Olehnya itu saya mengajak kepada seluruh keluarga besar MBS mari kita ikuti apa yang menjadi himbauan dari pemerintah dan ulama dalam hal ini pimpinan pusat Muhammadiyah, sebab ini adalah usaha dan ikhtiar kita agar tetap bisa menjaga nikmat sehat yang telah dititipkan kepada kita, tambahnya.

Kemudian nikmat kedua yakni kesempatan, nikmat ini berkaitan dengan etos kerja dalam mengambil setiap kesempatan di tengah wabah covid-19 melanda, sebab jika kita tidak manfaatkan dengan hal-hal positif tentu ini yang disabdakan oleh Rasulullah SAW. Orang yang lalai dan tertipu.

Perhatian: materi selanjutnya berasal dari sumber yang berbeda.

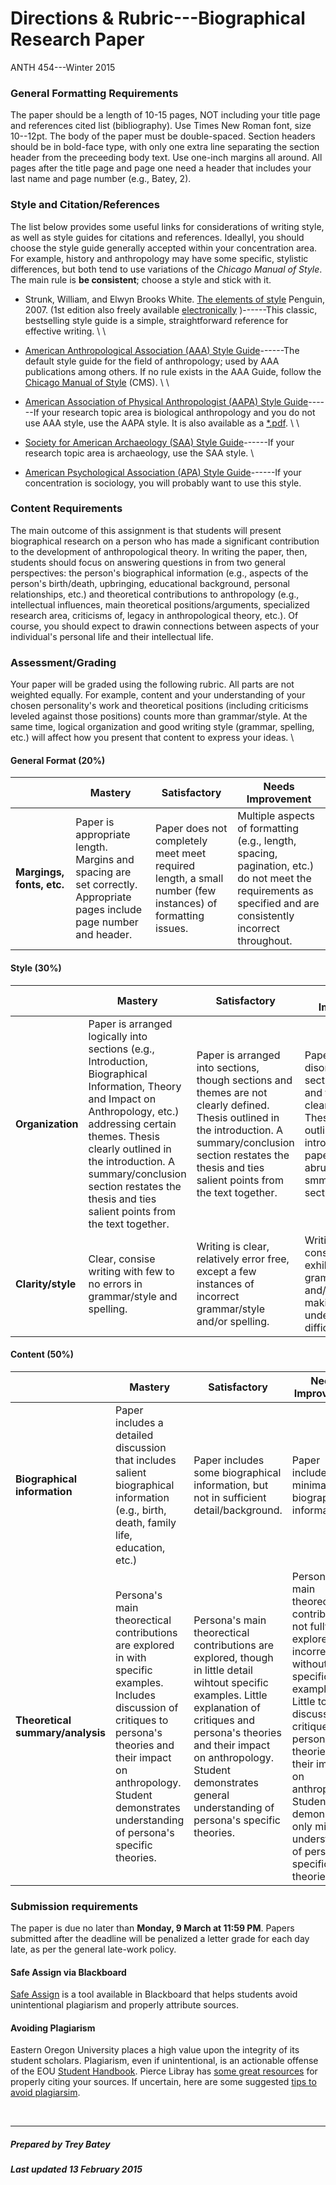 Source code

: # Directions & Rubric---Biographical Research Paper
ANTH 454---Winter 2015  
  

### General Formatting Requirements

The paper should be a length of 10-15 pages, NOT including your title page and references cited list (bibliography). Use Times New Roman font, size 10--12pt. The body of the paper must be double-spaced. Section headers should be in bold-face type, with only one extra line separating the section header from the preceeding body text. Use one-inch margins all around. All pages after the title page and page one need a header that includes your last name and page number (e.g., Batey, 2).


### Style and Citation/References
The list below provides some useful links for considerations of writing style, as well as style guides for citations and references. Ideallyl, you should choose the style guide generally accepted within your concentration area. For example, history and anthropology may have some specific, stylistic differences, but both tend to use variations of the *Chicago Manual of Style*. The main rule is **be consistent**; choose a style and stick with it.  

* Strunk, William, and Elwyn Brooks White. [The elements of style](http://books.google.com/books?id=sj5_wr6zIEcC&dq=strunk+and+white%27s+elements+of+style&source=gbs_navlinks_s) Penguin, 2007. (1st edition also freely available [electronically](http://www.bartleby.com/141/) )------This classic, bestselling style guide is a simple, straightforward reference for effective writing.   \ 
\ 

* [American Anthropological Association (AAA) Style Guide](http://www.aaanet.org/publications/style_guide.pdf)------The default style guide for the field of anthropology; used by AAA publications among others. If no rule exists in the AAA Guide, follow the [Chicago Manual of Style](http://www.chicagomanualofstyle.org/tools_citationguide.html) (CMS).   \ 
\ 

- [American Association of Physical Anthropologist (AAPA) Style Guide](http://onlinelibrary.wiley.com/journal/10.1002/(ISSN)1096-8644/homepage/ForAuthors.html)------If your research topic area is biological anthropology and you do not use AAA style, use the AAPA style. It is also available as a [*.pdf](http://www.lib.berkeley.edu/ANTH/pdfs/style_pdf/american_journal_physical_anthropology_v115n3-v114n1.pdf).   \ 
\ 

- [Society for American Archaeology (SAA) Style Guide](http://www.saa.org/Portals/0/SAA/Publications/StyleGuide/StyleGuide_Final_813.pdf)------If your research topic area is archaeology, use the SAA style. \ 

- [American Psychological Association (APA) Style Guide](https://owl.english.purdue.edu/owl/resource/560/01/)------If your concentration is sociology, you will probably want to use this style.



### Content Requirements
The main outcome of this assignment is that students will present biographical research on a person who has made a significant contribution to the development of anthropological theory. In writing the paper, then, students should focus on answering questions in from two general perspectives:  the person's biographical information (e.g., aspects of the person's birth/death, upbringing, educational background, personal relationships, etc.) and theoretical contributions to anthropology (e.g., intellectual influences, main theoretical positions/arguments, specialized research area, criticisms of, legacy in anthropological theory, etc.). Of course, you should expect to drawin connections between aspects of your individual's personal life and their intellectual life.



### Assessment/Grading
Your paper will be graded using the following rubric. All parts are not weighted equally. For example, content and your understanding of your chosen personality's work and theoretical positions (including criticisms leveled against those positions) counts more than grammar/style. At the same time, logical organization and good writing style (grammar, spelling, etc.) will affect how you present that content to express your ideas.   \ 



#### General Format (20%)
|              | Mastery        | Satisfactory  |  Needs Improvement
 ------------- | -------------  | ------------- |  ------------------
| **Margings, fonts, etc.** | Paper is appropriate length. Margins and spacing are set correctly. Appropriate pages include page number and header. | Paper does not completely meet meet required length, a small number (few instances) of formatting issues. | Multiple aspects of formatting (e.g., length, spacing, pagination, etc.) do not meet the requirements as specified and are consistently incorrect throughout. | \ 


#### Style (30%)
|              | Mastery        | Satisfactory  |  Needs Improvement
 ------------- | -------------  | ------------- |  ------------------
| **Organization** | Paper is arranged logically into sections (e.g., Introduction, Biographical Information, Theory and Impact on Anthropology, etc.) addressing certain themes. Thesis clearly outlined in the introduction. A summary/conclusion section restates the thesis and ties salient points from the text together. | Paper is arranged into sections, though sections and themes are not clearly defined. Thesis outlined in the introduction. A summary/conclusion section restates the thesis and ties salient points from the text together. | Paper is disorganized; sections (if used) and themes are not clearly defined. Thesis is not outlined in the introduction. The paper ends abruptly without a smmary/conclusion section.
| **Clarity/style** | Clear, consise writing with few to no errors in grammar/style and spelling. | Writing is clear, relatively error free, except a few instances of incorrect grammar/style and/or spelling. | Writing consistently exhibits errors in grammar/style and/or spelling, making understanding difficult.


#### Content (50%)
|              | Mastery        | Satisfactory  |  Needs Improvement
 ------------- | -------------  | ------------- |  ------------------
| **Biographical information** | Paper includes a detailed discussion that includes salient biographical information (e.g., birth, death, family life, education, etc.) | Paper includes some biographical information, but not in sufficient detail/background. | Paper includes only minimal biographical information. |
| **Theoretical summary/analysis** | Persona's main theorectical contributions are explored in with specific examples. Includes discussion of critiques to persona's theories and their impact on anthropology. Student demonstrates understanding of persona's specific theories. | Persona's main theorectical contributions are explored, though in little detail wihtout specific examples. Little explanation of critiques and persona's theories and their impact on anthropology. Student demonstrates general understanding of persona's specific theories. | Persona's main theorectical contributions not fully explored, or incorrect, without specific examples. Little to no discussion of critiques to persona's theories and their impact on anthropology. Student demonstrates only minimal understanding of persona's specific theories. | 



### Submission requirements
The paper is due no later than **Monday, 9 March at 11:59 PM**. Papers submitted after the deadline will be penalized a letter grade for each day late, as per the general late-work policy.


#### Safe Assign via Blackboard
[Safe Assign](https://help.blackboard.com/en-us/Learn/9.1_SP_12_and_SP_13/Student/140_Assignments/040_SafeAssign) is a tool available in Blackboard that helps students avoid unintentional plagiarism and properly attribute sources.

#### Avoiding Plagiarism
Eastern Oregon University places a high value upon the integrity of its student scholars. Plagiarism, even if unintentional, is an actionable offense of the EOU [Student Handbook](http://www.eou.edu/sse/student-handbook). Pierce Libray has [some great resources](http://library.eou.edu/help/style.htm) for properly citing your sources. If uncertain, here are some suggested [tips to avoid plagiarsim](http://www.nwmissouri.edu/library/services/plagtips.htm). 

<br>

-----------------------------------------
##### Prepared by Trey Batey
##### Last updated 13 February 2015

"Tadi malam saya membaca berita dari media, ada sekitar 56% sekolah swasta kesulitan biaya operasional akibat dampak pendemi Covid-19. Nah, pondok pesantren yang pada umumnya dikelola swasta juga terkena dampak. Olehnya itu mari kita berusaha sekuat tenaga untuk mencari peluang dan kesempatan agar lembaga kita MBS ini bisa ada usaha usaha produktif yang dapat membantu kegiatan operasional sekolah," tutur Kiai Wahyun.

Salah satu upaya yang pondok pesantren Modern At-tanwir Mamuju lalukan dalam mengambil peluang dan kesempatan tersebut, baru-baru ini mendirikan MBS Mart dengan menggunakan sistem delivery order.

"Saya berharap warga MBS khususnya dan warga persyarikatan dapat memanfaatkan keberadaan MBS MART ini dengan belanja tanpa harus keluar rumah. Ini juga dalam rangka menguatkan social Distancing dan pysical Distancing,"terangnya.